*ACTIVITY*
Repeat all the records exactly, omitting pictures.

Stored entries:

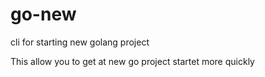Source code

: # go-new
cli for starting new golang project

This allow you to get at new go project startet more quickly
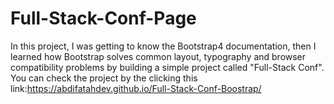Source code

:# Full-Stack-Conf-Page
In this project, I was getting to know the Bootstrap4 documentation, then I learned how Bootstrap solves common layout, typography and browser compatibility problems by building a simple project called "Full-Stack Conf". You can check the project by the clicking this link:https://abdifatahdev.github.io/Full-Stack-Conf-Boostrap/
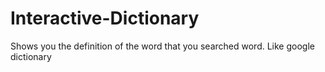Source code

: # Interactive-Dictionary
Shows you the definition of the word that you searched word. Like google dictionary
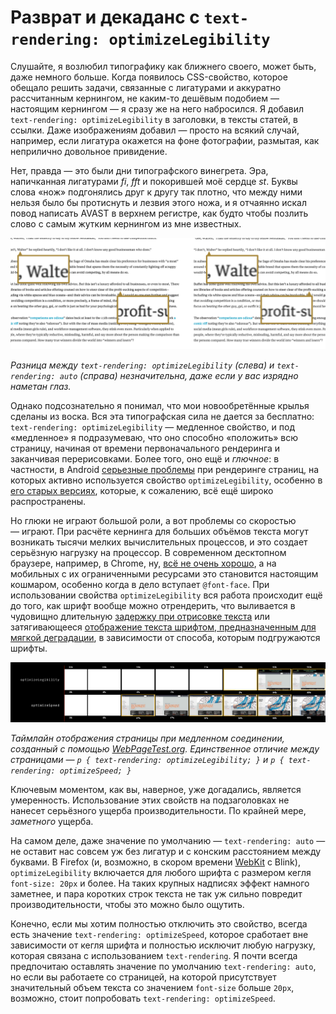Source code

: # Разврат и декаданс с `text-rendering: optimizeLegibility`

Слушайте, я возлюбил типографику как ближнего своего, может быть, даже немного
больше. Когда появилось CSS-свойство, которое обещало решить задачи, 
связанные с лигатурами и аккуратно рассчитанным кернингом, 
не каким-то дешёвым подобием — настоящим кернингом — я сразу же на него набросился. 
Я добавил `text-rendering: optimizeLegibility` 
в заголовки, в тексты статей, в ссылки. Даже изображениям добавил — просто на всякий
случай, например, если лигатура окажется на фоне фотографии, размытая, как
неприлично довольное привидение.

Нет, правда — это были дни типографского винегрета. Эра, напичканная лигатурами *fi*,
*fft* и покорившей моё сердце *st*. Буквы слова «нож» подгонялись
друг к другу так плотно, что между ними нельзя было бы протиснуть и лезвия этого ножа, 
и я отчаянно искал повод написать AVAST в верхнем регистре, как будто чтобы позлить 
слово с самым жутким кернингом из мне известных.

![Скриншот][Сравнение текста с разным значением свойства text-rendering]

*Разница между `text-rendering: optimizeLegibility` (слева) и `text-rendering: auto`
(справа) незначительна, даже если у вас изрядно наметан глаз.*

Однако подсознательно я понимал, что мои новообретённые крылья сделаны из воска. 
Вся эта типографская сила не дается за бесплатно: 
`text-rendering: optimizeLegibility` — медленное свойство, и под «медленное» 
я подразумеваю, что оно способно «положить» всю страницу,
начиная от времени первоначального рендеринга и заканчивая перерисовками. Более
того, оно ещё и *глючное*: в частности, в Android [серьезные проблемы][2] при
рендеринге страниц, на которых активно используется свойство `optimizeLegibility`,
особенно в [его старых версиях][3], которые, к сожалению, всё ещё широко
распространены.

Но глюки не играют большой роли, а вот проблемы со скоростью — играют. При расчёте
кернинга для больших объёмов текста могут возникать тысячи мелких вычислительных
процессов, и это создает серьёзную нагрузку на процессор. В современном
десктопном браузере, например, в Chrome, ну, [всё не очень хорошо][4], 
а на мобильных с их ограниченными ресурсами это становится настоящим кошмаром, 
особенно когда в дело вступает `@font-face`. 
При использовании свойства `optimizeLegibility` вся работа происходит 
ещё до того, как шрифт вообще можно отрендерить,
что выливается в чудовищно длительную [задержку при отрисовке текста][5] или
затягивающееся [отображение текста шрифтом, предназначенным для мягкой деградации][6],
в зависимости от способа, которым подгружаются шрифты.

![Иллюстрация][Таймлайн отображения страницы с разным значением свойства text-rendering]

*Таймлайн отображения страницы при
медленном соединении, созданный с помощью [WebPageTest.org][8]. Единственное отличие между страницами — 
`p { text-rendering: optimizeLegibility; }` и `p { text-rendering: optimizeSpeed; }`*

Ключевым моментом, как вы, наверное, уже догадались, является умеренность.
Использование этих свойств на подзаголовках не нанесет 
серьёзного ущерба производительности. По крайней мере, *заметного* ущерба.

На самом деле, даже значение по умолчанию — `text-rendering: auto` — не оставит
нас совсем уж без лигатур и с конским расстоянием между буквами. 
В Firefox (и, возможно, в скором времени [WebKit][9] с Blink), 
`optimizeLegibility` включается для любого шрифта c
размером кегля `font-size: 20px` и более. На таких крупных надписях эффект
намного заметнее, и пара коротких строк текста не так уж сильно повредит
производительности, чтобы это можно было ощутить.

Конечно, если мы хотим полностью отключить это свойство, всегда есть значение
`text-rendering: optimizeSpeed`, которое сработает вне зависимости от кегля
шрифта и полностью исключит любую нагрузку, которая связана с использованием
`text-rendering`. Я почти всегда предпочитаю оставлять значение по умолчанию
`text-rendering: auto`, но если вы работаете со страницей, на которой 
присутствует значительный объем текста со значением `font-size` 
больше `20px`, возможно, стоит попробовать `text-rendering: optimizeSpeed`.


 [Сравнение текста с разным значением свойства text-rendering]: img/text-render_zoom.png "Сравнение текста с разным значением свойства text-rendering"
 [Таймлайн отображения страницы с разным значением свойства text-rendering]: img/wpt-text.png "Таймлайн отображения страницы с разным значением свойства text-rendering"

 [2]: http://stackoverflow.com/search?q=%5Bandroid%5D+optimizelegibility
 [3]: https://code.google.com/p/android/issues/detail?id=15067
 [4]: http://www.webpagetest.org/video/compare.php?tests=150429_5K_ZPS%2C150429_7C_ZPT&thumbSize=200&ival=1000&end=visual
 [5]: http://www.filamentgroup.com/lab/font-loading.html
 [6]: http://www.filamentgroup.com/lab/font-events.html
 [8]: http://webpagetest.org
 [9]: https://bugs.webkit.org/show_bug.cgi?id=41363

*EXERCISE SOLUTION*
Source code

: # go-new
cli for starting new golang project

This allow you to get at new go project startet more quickly
Source code

:# Full-Stack-Conf-Page
In this project, I was getting to know the Bootstrap4 documentation, then I learned how Bootstrap solves common layout, typography and browser compatibility problems by building a simple project called "Full-Stack Conf". You can check the project by the clicking this link:https://abdifatahdev.github.io/Full-Stack-Conf-Boostrap/
Source code

: # Interactive-Dictionary
Shows you the definition of the word that you searched word. Like google dictionary
Source code

: # Разврат и декаданс с `text-rendering: optimizeLegibility`

Слушайте, я возлюбил типографику как ближнего своего, может быть, даже немного
больше. Когда появилось CSS-свойство, которое обещало решить задачи, 
связанные с лигатурами и аккуратно рассчитанным кернингом, 
не каким-то дешёвым подобием — настоящим кернингом — я сразу же на него набросился. 
Я добавил `text-rendering: optimizeLegibility` 
в заголовки, в тексты статей, в ссылки. Даже изображениям добавил — просто на всякий
случай, например, если лигатура окажется на фоне фотографии, размытая, как
неприлично довольное привидение.

Нет, правда — это были дни типографского винегрета. Эра, напичканная лигатурами *fi*,
*fft* и покорившей моё сердце *st*. Буквы слова «нож» подгонялись
друг к другу так плотно, что между ними нельзя было бы протиснуть и лезвия этого ножа, 
и я отчаянно искал повод написать AVAST в верхнем регистре, как будто чтобы позлить 
слово с самым жутким кернингом из мне известных.

![Скриншот][Сравнение текста с разным значением свойства text-rendering]

*Разница между `text-rendering: optimizeLegibility` (слева) и `text-rendering: auto`
(справа) незначительна, даже если у вас изрядно наметан глаз.*

Однако подсознательно я понимал, что мои новообретённые крылья сделаны из воска. 
Вся эта типографская сила не дается за бесплатно: 
`text-rendering: optimizeLegibility` — медленное свойство, и под «медленное» 
я подразумеваю, что оно способно «положить» всю страницу,
начиная от времени первоначального рендеринга и заканчивая перерисовками. Более
того, оно ещё и *глючное*: в частности, в Android [серьезные проблемы][2] при
рендеринге страниц, на которых активно используется свойство `optimizeLegibility`,
особенно в [его старых версиях][3], которые, к сожалению, всё ещё широко
распространены.

Но глюки не играют большой роли, а вот проблемы со скоростью — играют. При расчёте
кернинга для больших объёмов текста могут возникать тысячи мелких вычислительных
процессов, и это создает серьёзную нагрузку на процессор. В современном
десктопном браузере, например, в Chrome, ну, [всё не очень хорошо][4], 
а на мобильных с их ограниченными ресурсами это становится настоящим кошмаром, 
особенно когда в дело вступает `@font-face`. 
При использовании свойства `optimizeLegibility` вся работа происходит 
ещё до того, как шрифт вообще можно отрендерить,
что выливается в чудовищно длительную [задержку при отрисовке текста][5] или
затягивающееся [отображение текста шрифтом, предназначенным для мягкой деградации][6],
в зависимости от способа, которым подгружаются шрифты.

![Иллюстрация][Таймлайн отображения страницы с разным значением свойства text-rendering]

*Таймлайн отображения страницы при
медленном соединении, созданный с помощью [WebPageTest.org][8]. Единственное отличие между страницами — 
`p { text-rendering: optimizeLegibility; }` и `p { text-rendering: optimizeSpeed; }`*

Ключевым моментом, как вы, наверное, уже догадались, является умеренность.
Использование этих свойств на подзаголовках не нанесет 
серьёзного ущерба производительности. По крайней мере, *заметного* ущерба.

На самом деле, даже значение по умолчанию — `text-rendering: auto` — не оставит
нас совсем уж без лигатур и с конским расстоянием между буквами. 
В Firefox (и, возможно, в скором времени [WebKit][9] с Blink), 
`optimizeLegibility` включается для любого шрифта c
размером кегля `font-size: 20px` и более. На таких крупных надписях эффект
намного заметнее, и пара коротких строк текста не так уж сильно повредит
производительности, чтобы это можно было ощутить.

Конечно, если мы хотим полностью отключить это свойство, всегда есть значение
`text-rendering: optimizeSpeed`, которое сработает вне зависимости от кегля
шрифта и полностью исключит любую нагрузку, которая связана с использованием
`text-rendering`. Я почти всегда предпочитаю оставлять значение по умолчанию
`text-rendering: auto`, но если вы работаете со страницей, на которой 
присутствует значительный объем текста со значением `font-size` 
больше `20px`, возможно, стоит попробовать `text-rendering: optimizeSpeed`.


 [Сравнение текста с разным значением свойства text-rendering]: img/text-render_zoom.png "Сравнение текста с разным значением свойства text-rendering"
 [Таймлайн отображения страницы с разным значением свойства text-rendering]: img/wpt-text.png "Таймлайн отображения страницы с разным значением свойства text-rendering"

 [2]: http://stackoverflow.com/search?q=%5Bandroid%5D+optimizelegibility
 [3]: https://code.google.com/p/android/issues/detail?id=15067
 [4]: http://www.webpagetest.org/video/compare.php?tests=150429_5K_ZPS%2C150429_7C_ZPT&thumbSize=200&ival=1000&end=visual
 [5]: http://www.filamentgroup.com/lab/font-loading.html
 [6]: http://www.filamentgroup.com/lab/font-events.html
 [8]: http://webpagetest.org
 [9]: https://bugs.webkit.org/show_bug.cgi?id=41363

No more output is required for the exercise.